[Stored data]

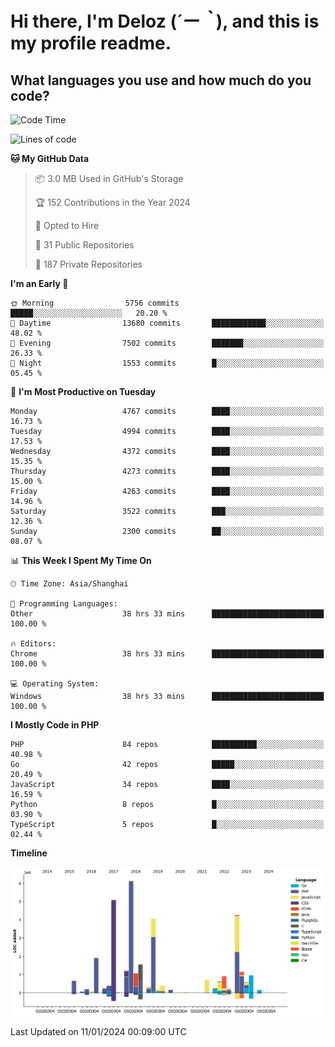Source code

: # **Hi there, I'm Deloz (*´ー｀*), and this is my profile readme.**

## **What languages you use and how much do you code?**

<!--START_SECTION:waka-->
![Code Time](http://img.shields.io/badge/Code%20Time-3%2C151%20hrs%2038%20mins-blue)

![Lines of code](https://img.shields.io/badge/From%20Hello%20World%20I%27ve%20Written-33.5%20million%20lines%20of%20code-blue)

**🐱 My GitHub Data** 

> 📦 3.0 MB Used in GitHub's Storage 
 > 
> 🏆 152 Contributions in the Year 2024
 > 
> 💼 Opted to Hire
 > 
> 📜 31 Public Repositories 
 > 
> 🔑 187 Private Repositories 
 > 
**I'm an Early 🐤** 

```text
🌞 Morning                5756 commits        █████░░░░░░░░░░░░░░░░░░░░   20.20 % 
🌆 Daytime                13680 commits       ████████████░░░░░░░░░░░░░   48.02 % 
🌃 Evening                7502 commits        ███████░░░░░░░░░░░░░░░░░░   26.33 % 
🌙 Night                  1553 commits        █░░░░░░░░░░░░░░░░░░░░░░░░   05.45 % 
```
📅 **I'm Most Productive on Tuesday** 

```text
Monday                   4767 commits        ████░░░░░░░░░░░░░░░░░░░░░   16.73 % 
Tuesday                  4994 commits        ████░░░░░░░░░░░░░░░░░░░░░   17.53 % 
Wednesday                4372 commits        ████░░░░░░░░░░░░░░░░░░░░░   15.35 % 
Thursday                 4273 commits        ████░░░░░░░░░░░░░░░░░░░░░   15.00 % 
Friday                   4263 commits        ████░░░░░░░░░░░░░░░░░░░░░   14.96 % 
Saturday                 3522 commits        ███░░░░░░░░░░░░░░░░░░░░░░   12.36 % 
Sunday                   2300 commits        ██░░░░░░░░░░░░░░░░░░░░░░░   08.07 % 
```


📊 **This Week I Spent My Time On** 

```text
🕑︎ Time Zone: Asia/Shanghai

💬 Programming Languages: 
Other                    38 hrs 33 mins      █████████████████████████   100.00 % 

🔥 Editors: 
Chrome                   38 hrs 33 mins      █████████████████████████   100.00 % 

💻 Operating System: 
Windows                  38 hrs 33 mins      █████████████████████████   100.00 % 
```

**I Mostly Code in PHP** 

```text
PHP                      84 repos            ██████████░░░░░░░░░░░░░░░   40.98 % 
Go                       42 repos            █████░░░░░░░░░░░░░░░░░░░░   20.49 % 
JavaScript               34 repos            ████░░░░░░░░░░░░░░░░░░░░░   16.59 % 
Python                   8 repos             █░░░░░░░░░░░░░░░░░░░░░░░░   03.90 % 
TypeScript               5 repos             █░░░░░░░░░░░░░░░░░░░░░░░░   02.44 % 
```



**Timeline**

![Lines of Code chart](https://raw.githubusercontent.com/deloz/deloz/main/assets/bar_graph.png)


 Last Updated on 11/01/2024 00:09:00 UTC
<!--END_SECTION:waka-->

=== Activity ===
Copy each line of the records above that carries the word "Lines".

=== Result below ===
![Lines of code](https://img.shields.io/badge/From%20Hello%20World%20I%27ve%20Written-33.5%20million%20lines%20of%20code-blue)
![Lines of Code chart](https://raw.githubusercontent.com/deloz/deloz/main/assets/bar_graph.png)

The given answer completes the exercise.